To study the efficacy of using this system to measure bio-impedance as a biomarker to distinguish between benign and malignant tumors, an ex-vivo study was performed (as a precursor to in-vivo experiments) on 14 human patients. Impedances were recorded from excised prostates by driving current through multiple pairings of electrodes in contact with the prostate, and recording the voltage induced at all other electrodes.

The electrical impedance acquisition system [22] used in this study is capable of applying current or voltage signals at frequencies ranging from 100 Hz to 10 MHz; however, the parasitic impedances associated with the multiplexer and the passive probe cable (~0.5m long), were the limiting factors in selecting the frequency range for this study (1 kHz – 1 MHz). Measured signals can also be averaged at an averaging factor of 2 to 16384. The instrument can acquire data at frame rates exceeding 100 Hz at signal frequencies ≥10 kHz. The signal-to-noise ratio (SNR) with 8 averages is over 90 dB across the frequency spectrum. The instrument’s voltage measurement reciprocity error is less than 0.5% and 1% at signal frequencies up to 100 kHz and 1 MHz respectively.

The EIA system utilizes Field Programmable Gate Arrays (FPGA) for signal sampling, averaging and spectral characterization. Using a Discrete Fourier Transform (DFT) block implemented on the FPGA, the EIT system can calculate the noise power associated with each voltage measurement at an individual electrode for each input signal frequency. The noise power metric is the sum (L1 norm) of all harmonics (magnitudes) in the DFT output computed on the FPGA, excluding the fundamental and DC components. The FPGA computes a 512-point DFT spectrum, and there are 255 unique harmonics (not counting fundamental and DC components). When the sum of magnitudes of the 255 harmonics exceeds 1 (~3.9 mV per harmonic), the voltage measurement corresponding to the fundamental harmonic is considered unreliable (this could be due to improper tissue-electrode contact, extremely low or high load impedance, etc.). In comparison, at the voltage injecting electrode, the fundamental harmonic magnitude (L2 norm) is usually observed at ~0.58 volts.

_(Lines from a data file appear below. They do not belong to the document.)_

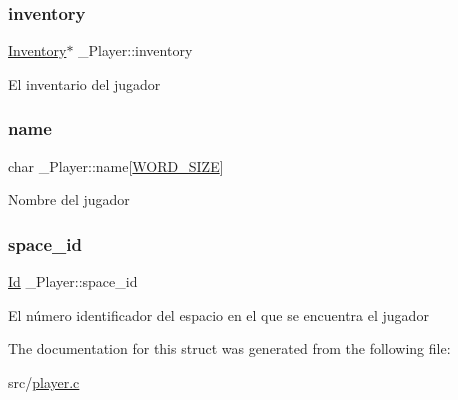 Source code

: \subsubsection{\texorpdfstring{inventory}{inventory}}
{\footnotesize\ttfamily \hyperlink{inventory_8h_a2253bf64ac4ce6a9c1d6f39c0b0d32a3}{Inventory}$\ast$ \+\_\+\+Player\+::inventory}

El inventario del jugador \mbox{\label{struct__Player_adda99df91c28eb58d392f2b43fc6898f}} 
\subsubsection{\texorpdfstring{name}{name}}
{\footnotesize\ttfamily char \+\_\+\+Player\+::name\mbox{[}\hyperlink{types_8h_a92ed8507d1cd2331ad09275c5c4c1c89}{W\+O\+R\+D\+\_\+\+S\+I\+ZE}\mbox{]}}

Nombre del jugador \mbox{\label{struct__Player_aed09e7001b0005d679224be84e98d2a8}} 
\subsubsection{\texorpdfstring{space\+\_\+id}{space\_id}}
{\footnotesize\ttfamily \hyperlink{types_8h_a845e604fb28f7e3d97549da3448149d3}{Id} \+\_\+\+Player\+::space\+\_\+id}

El número identificador del espacio en el que se encuentra el jugador 

The documentation for this struct was generated from the following file\+:\begin{DoxyCompactItemize}
\item 
src/\hyperlink{player_8c}{player.\+c}\end{DoxyCompactItemize}
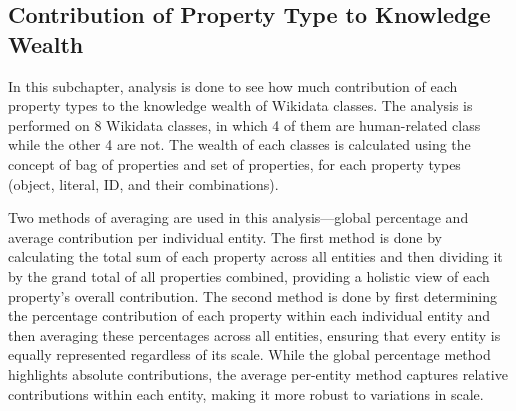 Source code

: \subsection{Contribution of Property Type to Knowledge Wealth} \label{wealth & proptype contribution}

In this subchapter, analysis is done to see how much contribution of each property types to the knowledge wealth of Wikidata classes. The analysis is performed on 8 Wikidata classes, in which 4 of them are human-related class while the other 4 are not. The wealth of each classes is calculated using the concept of bag of properties and set of properties, for each property types (object, literal, ID, and their combinations).

Two methods of averaging are used in this analysis—global percentage and average contribution per individual entity. The first method is done by calculating the total sum of each property across all entities and then dividing it by the grand total of all properties combined, providing a holistic view of each property's overall contribution. The second method is done by first determining the percentage contribution of each property within each individual entity and then averaging these percentages across all entities, ensuring that every entity is equally represented regardless of its scale. While the global percentage method highlights absolute contributions, the average per-entity method captures relative contributions within each entity, making it more robust to variations in scale.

B. Impedance Measurement Technique

Impedance spectra were recorded at several probed sites on the exterior and interior surface of the prostate. For each probe site, impedance data is acquired by sequentially driving an excitation signal through multiple combinations of electrode-pairs such that each electrode-pair denotes a so-called ‘pattern’. For example, in a nine-electrode system, the measurement of current flow between two current driving electrodes, and induced voltage recorded from 7 voltage sensing electrodes constitutes a single pattern-data (Fig. 2). For this study, data was collected for several electrode-pair patterns under current excitation. The data was acquired for 72 electrode-pair patterns at 28 discrete frequencies ranging from 1 kHz – 1 MHz. For each electrode-pair pattern, 512 voltage samples from an integer number of cycles of the sine wave are acquired at every electrode. For our experiments, 64 sample sets containing 512-points each are averaged together to increase SNR. The system requires ~55 seconds to acquire a full spectrum (28 frequencies) of data from each probing site when 72 patterns are used and signal averaging is set to 64. The system acquired data for 72 electrode-pair patterns for a 9-electrode probe (# of exhaustive pattern combinations = n*(n-1); n=9 => # of patterns = 72). In this study we used a subset of these patterns; full dataset can be used for Electrical Impedance Tomography (EIT), which is an intended future study outside the scope of this work.

Fig. 2.

Fig. 2

An illustration of data collection in EIA for a single ‘pattern’. Electrode 1 (e1) and electrode 4 (e4) were used to apply the current signal, and the induced electric potential was measured at all electrodes. The data corresponding to the (e1–e4) pattern consists of current measurement (I14), and measured voltage at all electrodes.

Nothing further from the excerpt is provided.